_WHAT THE EXERCISE ASKS_
Restate, word for word, each entry that follows, but skip its pictures.

_Saved entries_
= = = = =
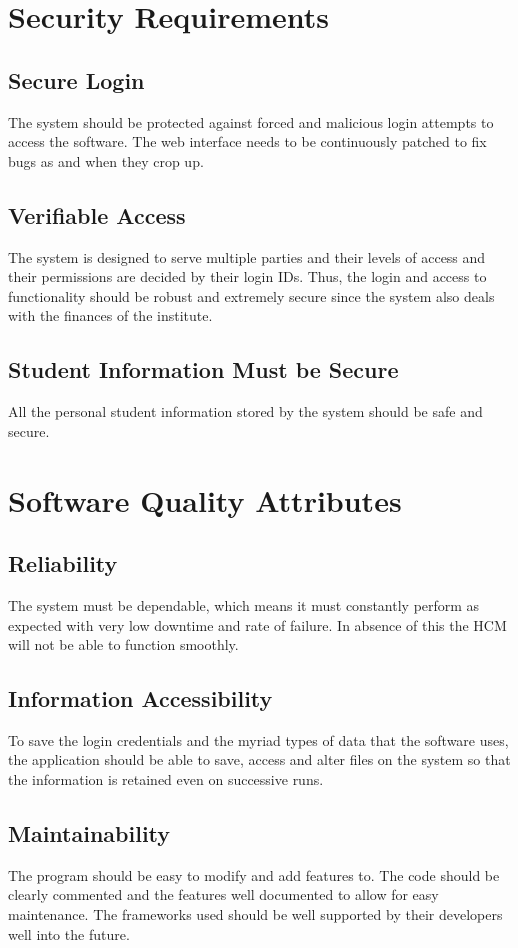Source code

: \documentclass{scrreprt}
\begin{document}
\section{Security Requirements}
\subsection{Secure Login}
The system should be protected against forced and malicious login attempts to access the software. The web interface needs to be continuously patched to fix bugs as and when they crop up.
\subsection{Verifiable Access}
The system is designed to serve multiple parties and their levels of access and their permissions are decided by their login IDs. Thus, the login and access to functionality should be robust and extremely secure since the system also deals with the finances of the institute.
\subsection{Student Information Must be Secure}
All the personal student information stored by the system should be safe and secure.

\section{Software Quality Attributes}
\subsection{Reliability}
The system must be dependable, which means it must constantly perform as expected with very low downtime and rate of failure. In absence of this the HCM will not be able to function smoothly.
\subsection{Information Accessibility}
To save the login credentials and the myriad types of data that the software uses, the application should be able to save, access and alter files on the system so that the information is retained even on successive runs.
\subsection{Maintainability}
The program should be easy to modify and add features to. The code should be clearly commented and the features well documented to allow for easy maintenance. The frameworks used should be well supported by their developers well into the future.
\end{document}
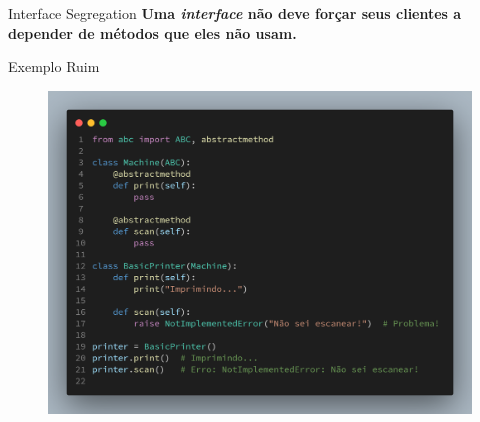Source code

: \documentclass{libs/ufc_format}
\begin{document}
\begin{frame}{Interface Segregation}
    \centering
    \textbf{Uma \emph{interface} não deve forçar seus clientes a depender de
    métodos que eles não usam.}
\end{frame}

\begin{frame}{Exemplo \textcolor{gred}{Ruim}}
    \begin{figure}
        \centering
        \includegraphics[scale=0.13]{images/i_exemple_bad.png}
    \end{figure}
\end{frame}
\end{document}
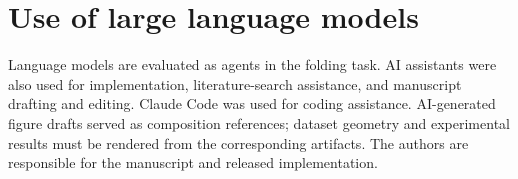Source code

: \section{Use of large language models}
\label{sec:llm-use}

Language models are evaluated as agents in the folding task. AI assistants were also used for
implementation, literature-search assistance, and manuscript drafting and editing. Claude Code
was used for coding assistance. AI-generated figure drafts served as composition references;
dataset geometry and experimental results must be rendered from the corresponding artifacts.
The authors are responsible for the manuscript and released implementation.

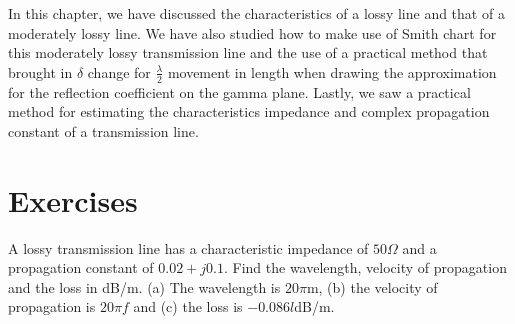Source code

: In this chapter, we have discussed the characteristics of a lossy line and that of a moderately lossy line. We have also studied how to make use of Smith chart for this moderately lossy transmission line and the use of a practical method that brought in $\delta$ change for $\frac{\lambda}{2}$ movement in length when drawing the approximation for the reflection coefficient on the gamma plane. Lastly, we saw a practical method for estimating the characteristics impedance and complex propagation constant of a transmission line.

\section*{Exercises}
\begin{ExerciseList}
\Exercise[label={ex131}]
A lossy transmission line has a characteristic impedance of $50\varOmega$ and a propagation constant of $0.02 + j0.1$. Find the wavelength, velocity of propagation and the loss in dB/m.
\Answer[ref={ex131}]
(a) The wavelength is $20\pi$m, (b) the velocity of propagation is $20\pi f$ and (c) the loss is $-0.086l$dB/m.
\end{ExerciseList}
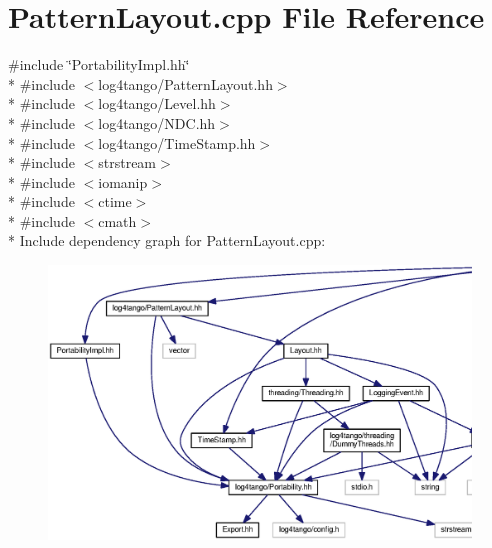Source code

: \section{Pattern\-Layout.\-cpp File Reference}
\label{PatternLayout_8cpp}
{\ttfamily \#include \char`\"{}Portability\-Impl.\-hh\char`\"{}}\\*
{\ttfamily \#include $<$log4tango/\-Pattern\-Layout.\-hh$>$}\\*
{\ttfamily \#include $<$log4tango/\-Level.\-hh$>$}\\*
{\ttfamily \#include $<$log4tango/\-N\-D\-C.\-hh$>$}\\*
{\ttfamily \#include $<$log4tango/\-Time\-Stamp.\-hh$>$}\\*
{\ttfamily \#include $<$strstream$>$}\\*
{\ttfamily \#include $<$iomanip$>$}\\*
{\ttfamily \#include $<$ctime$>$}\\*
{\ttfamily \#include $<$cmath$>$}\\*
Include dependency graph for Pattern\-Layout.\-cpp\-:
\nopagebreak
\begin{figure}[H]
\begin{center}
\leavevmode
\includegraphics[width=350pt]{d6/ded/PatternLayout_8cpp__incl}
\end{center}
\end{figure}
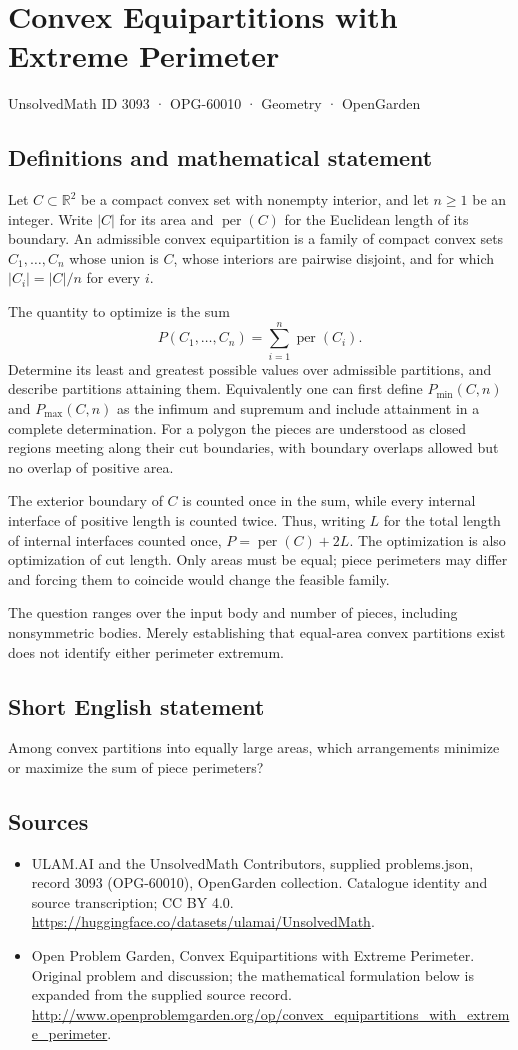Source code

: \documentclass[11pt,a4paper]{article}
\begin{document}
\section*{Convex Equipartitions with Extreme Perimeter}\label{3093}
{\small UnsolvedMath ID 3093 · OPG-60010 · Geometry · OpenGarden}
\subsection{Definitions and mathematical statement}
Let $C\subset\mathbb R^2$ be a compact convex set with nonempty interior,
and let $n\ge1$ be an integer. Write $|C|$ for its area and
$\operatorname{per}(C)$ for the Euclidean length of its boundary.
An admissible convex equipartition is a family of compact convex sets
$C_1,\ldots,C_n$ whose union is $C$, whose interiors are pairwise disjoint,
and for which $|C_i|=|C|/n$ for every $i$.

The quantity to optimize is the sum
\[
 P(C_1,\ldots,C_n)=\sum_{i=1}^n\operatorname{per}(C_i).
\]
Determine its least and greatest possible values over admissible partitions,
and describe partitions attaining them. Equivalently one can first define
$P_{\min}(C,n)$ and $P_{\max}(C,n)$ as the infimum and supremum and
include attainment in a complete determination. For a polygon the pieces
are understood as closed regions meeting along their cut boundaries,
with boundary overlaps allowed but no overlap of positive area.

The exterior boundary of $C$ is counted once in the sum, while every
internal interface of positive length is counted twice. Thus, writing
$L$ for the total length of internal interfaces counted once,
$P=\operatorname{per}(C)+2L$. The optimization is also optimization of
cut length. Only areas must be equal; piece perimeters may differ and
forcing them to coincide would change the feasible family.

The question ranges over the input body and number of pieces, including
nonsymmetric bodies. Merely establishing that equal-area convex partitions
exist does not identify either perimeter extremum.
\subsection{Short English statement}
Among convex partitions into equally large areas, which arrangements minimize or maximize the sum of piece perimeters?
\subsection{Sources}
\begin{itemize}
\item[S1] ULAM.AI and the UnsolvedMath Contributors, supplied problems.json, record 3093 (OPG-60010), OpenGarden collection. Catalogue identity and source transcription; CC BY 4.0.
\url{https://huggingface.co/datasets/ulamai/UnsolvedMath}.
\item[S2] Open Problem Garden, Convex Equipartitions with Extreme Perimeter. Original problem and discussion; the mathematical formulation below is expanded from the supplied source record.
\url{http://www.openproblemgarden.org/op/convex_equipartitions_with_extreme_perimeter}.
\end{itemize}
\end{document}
= = = = =
_SOLUTION FOR THIS EXERCISE_
Source code

: \documentclass{scrreprt}
\begin{document}
\section{Security Requirements}
\subsection{Secure Login}
The system should be protected against forced and malicious login attempts to access the software. The web interface needs to be continuously patched to fix bugs as and when they crop up.
\subsection{Verifiable Access}
The system is designed to serve multiple parties and their levels of access and their permissions are decided by their login IDs. Thus, the login and access to functionality should be robust and extremely secure since the system also deals with the finances of the institute.
\subsection{Student Information Must be Secure}
All the personal student information stored by the system should be safe and secure.

\section{Software Quality Attributes}
\subsection{Reliability}
The system must be dependable, which means it must constantly perform as expected with very low downtime and rate of failure. In absence of this the HCM will not be able to function smoothly.
\subsection{Information Accessibility}
To save the login credentials and the myriad types of data that the software uses, the application should be able to save, access and alter files on the system so that the information is retained even on successive runs.
\subsection{Maintainability}
The program should be easy to modify and add features to. The code should be clearly commented and the features well documented to allow for easy maintenance. The frameworks used should be well supported by their developers well into the future.
\end{document}
Source code

: \documentclass{libs/ufc_format}
\begin{document}
\begin{frame}{Interface Segregation}
    \centering
    \textbf{Uma \emph{interface} não deve forçar seus clientes a depender de
    métodos que eles não usam.}
\end{frame}

\begin{frame}{Exemplo \textcolor{gred}{Ruim}}
    \begin{figure}
        \centering
        \includegraphics[scale=0.13]{images/i_exemple_bad.png}
    \end{figure}
\end{frame}
\end{document}
Source code

: \section{Use of large language models}
\label{sec:llm-use}

Language models are evaluated as agents in the folding task. AI assistants were also used for
implementation, literature-search assistance, and manuscript drafting and editing. Claude Code
was used for coding assistance. AI-generated figure drafts served as composition references;
dataset geometry and experimental results must be rendered from the corresponding artifacts.
The authors are responsible for the manuscript and released implementation.

Source code

: In this chapter, we have discussed the characteristics of a lossy line and that of a moderately lossy line. We have also studied how to make use of Smith chart for this moderately lossy transmission line and the use of a practical method that brought in $\delta$ change for $\frac{\lambda}{2}$ movement in length when drawing the approximation for the reflection coefficient on the gamma plane. Lastly, we saw a practical method for estimating the characteristics impedance and complex propagation constant of a transmission line.

\section*{Exercises}
\begin{ExerciseList}
\Exercise[label={ex131}]
A lossy transmission line has a characteristic impedance of $50\varOmega$ and a propagation constant of $0.02 + j0.1$. Find the wavelength, velocity of propagation and the loss in dB/m.
\Answer[ref={ex131}]
(a) The wavelength is $20\pi$m, (b) the velocity of propagation is $20\pi f$ and (c) the loss is $-0.086l$dB/m.
\end{ExerciseList}
Source code

: \section{Pattern\-Layout.\-cpp File Reference}
\label{PatternLayout_8cpp}
{\ttfamily \#include \char`\"{}Portability\-Impl.\-hh\char`\"{}}\\*
{\ttfamily \#include $<$log4tango/\-Pattern\-Layout.\-hh$>$}\\*
{\ttfamily \#include $<$log4tango/\-Level.\-hh$>$}\\*
{\ttfamily \#include $<$log4tango/\-N\-D\-C.\-hh$>$}\\*
{\ttfamily \#include $<$log4tango/\-Time\-Stamp.\-hh$>$}\\*
{\ttfamily \#include $<$strstream$>$}\\*
{\ttfamily \#include $<$iomanip$>$}\\*
{\ttfamily \#include $<$ctime$>$}\\*
{\ttfamily \#include $<$cmath$>$}\\*
Include dependency graph for Pattern\-Layout.\-cpp\-:
\nopagebreak
\begin{figure}[H]
\begin{center}
\leavevmode
\includegraphics[width=350pt]{d6/ded/PatternLayout_8cpp__incl}
\end{center}
\end{figure}
Source code

: \documentclass[11pt,a4paper]{article}
\begin{document}
\section*{Convex Equipartitions with Extreme Perimeter}\label{3093}
{\small UnsolvedMath ID 3093 · OPG-60010 · Geometry · OpenGarden}
\subsection{Definitions and mathematical statement}
Let $C\subset\mathbb R^2$ be a compact convex set with nonempty interior,
and let $n\ge1$ be an integer. Write $|C|$ for its area and
$\operatorname{per}(C)$ for the Euclidean length of its boundary.
An admissible convex equipartition is a family of compact convex sets
$C_1,\ldots,C_n$ whose union is $C$, whose interiors are pairwise disjoint,
and for which $|C_i|=|C|/n$ for every $i$.

The quantity to optimize is the sum
\[
 P(C_1,\ldots,C_n)=\sum_{i=1}^n\operatorname{per}(C_i).
\]
Determine its least and greatest possible values over admissible partitions,
and describe partitions attaining them. Equivalently one can first define
$P_{\min}(C,n)$ and $P_{\max}(C,n)$ as the infimum and supremum and
include attainment in a complete determination. For a polygon the pieces
are understood as closed regions meeting along their cut boundaries,
with boundary overlaps allowed but no overlap of positive area.

The exterior boundary of $C$ is counted once in the sum, while every
internal interface of positive length is counted twice. Thus, writing
$L$ for the total length of internal interfaces counted once,
$P=\operatorname{per}(C)+2L$. The optimization is also optimization of
cut length. Only areas must be equal; piece perimeters may differ and
forcing them to coincide would change the feasible family.

The question ranges over the input body and number of pieces, including
nonsymmetric bodies. Merely establishing that equal-area convex partitions
exist does not identify either perimeter extremum.
\subsection{Short English statement}
Among convex partitions into equally large areas, which arrangements minimize or maximize the sum of piece perimeters?
\subsection{Sources}
\begin{itemize}
\item[S1] ULAM.AI and the UnsolvedMath Contributors, supplied problems.json, record 3093 (OPG-60010), OpenGarden collection. Catalogue identity and source transcription; CC BY 4.0.
\url{https://huggingface.co/datasets/ulamai/UnsolvedMath}.
\item[S2] Open Problem Garden, Convex Equipartitions with Extreme Perimeter. Original problem and discussion; the mathematical formulation below is expanded from the supplied source record.
\url{http://www.openproblemgarden.org/op/convex_equipartitions_with_extreme_perimeter}.
\end{itemize}
\end{document}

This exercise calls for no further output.